Premier débat houleux
Lors de la séance de questions au gouvernement, face à l’hostilité de l’opposition, le ministre s’était montré assez fermé, voire cassant. Sur les contrats de Cahors, il dénonçait « l’irresponsabilité » de l’opposition, et expliquait, sous les huées, que la réintroduction de ces contrats, en catimini et par voie de 49-3, dans le PLF, était une façon de « susciter de nouveau le dialogue ».
La ministre chargée des Collectivités territoriales, Caroline Cayeux, a également suscité un certain émoi lors de cette séance, en semblant ouvrir la porte à la réforme « très ambitieuse » proposée par la Cour des comptes sur la DGF. Réforme qui, rappelons-le, consisterait à flécher la DGF sur les seules intercommunalités, charge à elles de les redistribuer aux communes.
Contrats de confiance
Tous ces points, et bien d’autres, ont été abordés à nouveau en commission des lois, le même jour, les protestations et le chahut en moins. Tour à tour, les membres de la commission ont pris la parole pour poser leurs questions et, bien souvent, vivement critiquer les dispositifs proposés par le gouvernement, avant que le ministre reprenne longuement la parole pour répondre, de façon très argumentée, à chacun.

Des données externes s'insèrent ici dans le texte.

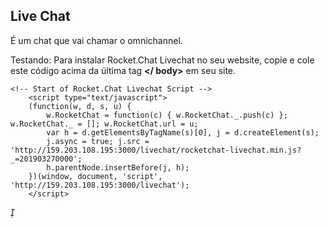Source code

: ## Live Chat

É um chat que vai chamar o omnichannel.

Testando:
Para instalar Rocket.Chat Livechat no seu website, copie e cole este código acima da última tag **</ body>** em seu site.

```
<!-- Start of Rocket.Chat Livechat Script -->
	<script type="text/javascript">
	(function(w, d, s, u) {
		w.RocketChat = function(c) { w.RocketChat._.push(c) }; w.RocketChat._ = []; w.RocketChat.url = u;
		var h = d.getElementsByTagName(s)[0], j = d.createElement(s);
		j.async = true; j.src = 'http://159.203.108.195:3000/livechat/rocketchat-livechat.min.js?_=201903270000';
		h.parentNode.insertBefore(j, h);
	})(window, document, 'script', 'http://159.203.108.195:3000/livechat');
	</script>
```

__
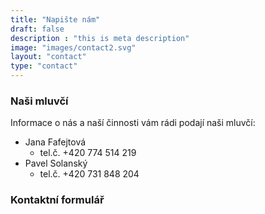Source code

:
 ```yaml
---
title: "Napište nám"
draft: false
description : "this is meta description"
image: "images/contact2.svg"
layout: "contact"
type: "contact"
---
```


### Naši mluvčí

Informace o nás a naší činnosti vám rádi podají naši mluvčí:

- Jana Fafejtová
    - tel.č. +420 774 514 219
- Pavel Solanský
    - tel.č. +420 731 848 204  

### Kontaktní formulář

Premier point, les contrats de Cahors, rebaptisés « contrats de confiance ». Christophe Béchu a clairement indiqué que depuis la prise de fonctions du gouvernement, il y a un désaccord entre son ministère et Bercy, et que lui-même a plaidé pour que les nouveaux contrats permettant de limiter la hausse des dépenses de fonctionnement des collectivités ne soient plus « individuels », comme c’était le cas pour les contrats de Cahors, mais conclus par strates. Il a surtout confirmé que le dispositif prévu dans le PLF sorti de l’Assemblée nationale était « provisoire », voire « théorique », et qu’il attendait du Sénat des propositions d’aménagements : « Nous sommes ouverts à trouver une manière d’être collectivement intelligents », indiquant que par exemple des évolutions peuvent se dessiner sur la question des sanctions.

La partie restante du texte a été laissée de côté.